Stored records:
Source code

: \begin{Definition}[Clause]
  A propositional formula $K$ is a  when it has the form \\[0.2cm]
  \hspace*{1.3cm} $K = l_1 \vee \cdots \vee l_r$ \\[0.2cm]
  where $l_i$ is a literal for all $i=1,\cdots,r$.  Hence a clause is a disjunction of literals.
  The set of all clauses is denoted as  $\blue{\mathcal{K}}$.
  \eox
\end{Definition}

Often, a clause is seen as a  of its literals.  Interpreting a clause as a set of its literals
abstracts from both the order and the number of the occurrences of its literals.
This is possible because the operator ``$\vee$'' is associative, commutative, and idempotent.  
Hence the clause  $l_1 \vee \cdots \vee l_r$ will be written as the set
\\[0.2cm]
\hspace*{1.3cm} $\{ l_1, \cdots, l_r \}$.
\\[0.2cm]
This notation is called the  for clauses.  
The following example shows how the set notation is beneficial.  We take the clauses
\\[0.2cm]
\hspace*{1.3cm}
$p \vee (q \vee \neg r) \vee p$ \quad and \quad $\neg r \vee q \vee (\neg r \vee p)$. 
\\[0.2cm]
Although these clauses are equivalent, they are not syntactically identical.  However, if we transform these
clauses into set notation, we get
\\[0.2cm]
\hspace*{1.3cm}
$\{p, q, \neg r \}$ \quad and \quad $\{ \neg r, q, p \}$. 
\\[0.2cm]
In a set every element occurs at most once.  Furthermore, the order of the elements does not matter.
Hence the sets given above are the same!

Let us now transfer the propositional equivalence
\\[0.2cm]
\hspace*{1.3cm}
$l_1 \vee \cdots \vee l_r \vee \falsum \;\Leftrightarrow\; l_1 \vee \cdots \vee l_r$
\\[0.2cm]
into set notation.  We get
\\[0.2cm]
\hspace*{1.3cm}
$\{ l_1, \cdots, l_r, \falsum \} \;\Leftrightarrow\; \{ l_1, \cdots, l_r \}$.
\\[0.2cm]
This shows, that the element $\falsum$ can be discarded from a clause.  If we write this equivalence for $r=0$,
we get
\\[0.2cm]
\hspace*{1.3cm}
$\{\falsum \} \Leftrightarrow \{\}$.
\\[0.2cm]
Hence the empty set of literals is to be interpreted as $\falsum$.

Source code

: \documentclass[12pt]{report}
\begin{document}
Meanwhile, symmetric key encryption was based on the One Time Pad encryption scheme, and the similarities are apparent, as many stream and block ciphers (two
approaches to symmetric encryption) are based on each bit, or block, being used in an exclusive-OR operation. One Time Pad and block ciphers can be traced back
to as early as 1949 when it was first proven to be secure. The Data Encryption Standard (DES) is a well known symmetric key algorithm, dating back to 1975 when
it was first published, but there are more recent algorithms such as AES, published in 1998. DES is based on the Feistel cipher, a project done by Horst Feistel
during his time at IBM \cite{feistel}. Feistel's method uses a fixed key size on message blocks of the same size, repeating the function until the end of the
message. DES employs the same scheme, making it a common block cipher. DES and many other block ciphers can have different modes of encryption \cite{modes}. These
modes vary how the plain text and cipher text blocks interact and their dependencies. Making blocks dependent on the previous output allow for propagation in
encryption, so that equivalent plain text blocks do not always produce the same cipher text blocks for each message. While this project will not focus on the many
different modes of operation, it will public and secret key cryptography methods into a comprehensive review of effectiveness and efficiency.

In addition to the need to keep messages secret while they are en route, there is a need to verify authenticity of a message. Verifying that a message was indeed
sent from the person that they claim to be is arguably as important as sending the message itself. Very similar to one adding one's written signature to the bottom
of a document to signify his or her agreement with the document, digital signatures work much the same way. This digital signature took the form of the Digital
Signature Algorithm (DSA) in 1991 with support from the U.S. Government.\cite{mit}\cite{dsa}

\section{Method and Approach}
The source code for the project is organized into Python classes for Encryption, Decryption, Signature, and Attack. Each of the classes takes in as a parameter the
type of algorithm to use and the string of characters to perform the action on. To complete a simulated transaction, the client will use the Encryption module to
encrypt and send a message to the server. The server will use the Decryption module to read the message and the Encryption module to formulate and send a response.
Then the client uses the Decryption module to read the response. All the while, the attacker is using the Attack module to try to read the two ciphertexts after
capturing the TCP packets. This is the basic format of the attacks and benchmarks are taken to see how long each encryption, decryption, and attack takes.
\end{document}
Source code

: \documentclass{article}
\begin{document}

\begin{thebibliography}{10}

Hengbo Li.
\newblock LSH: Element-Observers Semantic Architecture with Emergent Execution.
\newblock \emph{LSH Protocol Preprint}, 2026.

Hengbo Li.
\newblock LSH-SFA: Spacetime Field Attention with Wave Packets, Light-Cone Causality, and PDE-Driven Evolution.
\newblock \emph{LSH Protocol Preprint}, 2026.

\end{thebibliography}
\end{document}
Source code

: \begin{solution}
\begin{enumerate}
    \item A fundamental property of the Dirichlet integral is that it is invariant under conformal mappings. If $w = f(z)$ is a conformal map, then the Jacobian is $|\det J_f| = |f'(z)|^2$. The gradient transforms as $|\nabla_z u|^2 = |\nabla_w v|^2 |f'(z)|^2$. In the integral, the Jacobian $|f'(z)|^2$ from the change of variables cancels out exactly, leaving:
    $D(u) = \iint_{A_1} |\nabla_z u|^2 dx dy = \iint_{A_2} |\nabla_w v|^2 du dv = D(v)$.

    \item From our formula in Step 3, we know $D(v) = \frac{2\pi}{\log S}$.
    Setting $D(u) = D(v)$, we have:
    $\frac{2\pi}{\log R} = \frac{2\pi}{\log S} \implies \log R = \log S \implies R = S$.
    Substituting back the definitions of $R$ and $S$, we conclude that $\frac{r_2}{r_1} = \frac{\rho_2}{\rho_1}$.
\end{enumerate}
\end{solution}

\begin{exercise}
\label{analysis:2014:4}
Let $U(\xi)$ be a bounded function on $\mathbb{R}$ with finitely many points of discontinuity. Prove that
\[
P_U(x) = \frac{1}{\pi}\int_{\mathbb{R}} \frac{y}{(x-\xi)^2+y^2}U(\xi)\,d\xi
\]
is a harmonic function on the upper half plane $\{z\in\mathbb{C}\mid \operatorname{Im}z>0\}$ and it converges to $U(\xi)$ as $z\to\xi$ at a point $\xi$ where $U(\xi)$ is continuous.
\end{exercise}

WORK REQUIRED: Count up the lines in the entries that hold "Feistel", and respond with that count and no other text.

EXPECTED OUTPUT: 2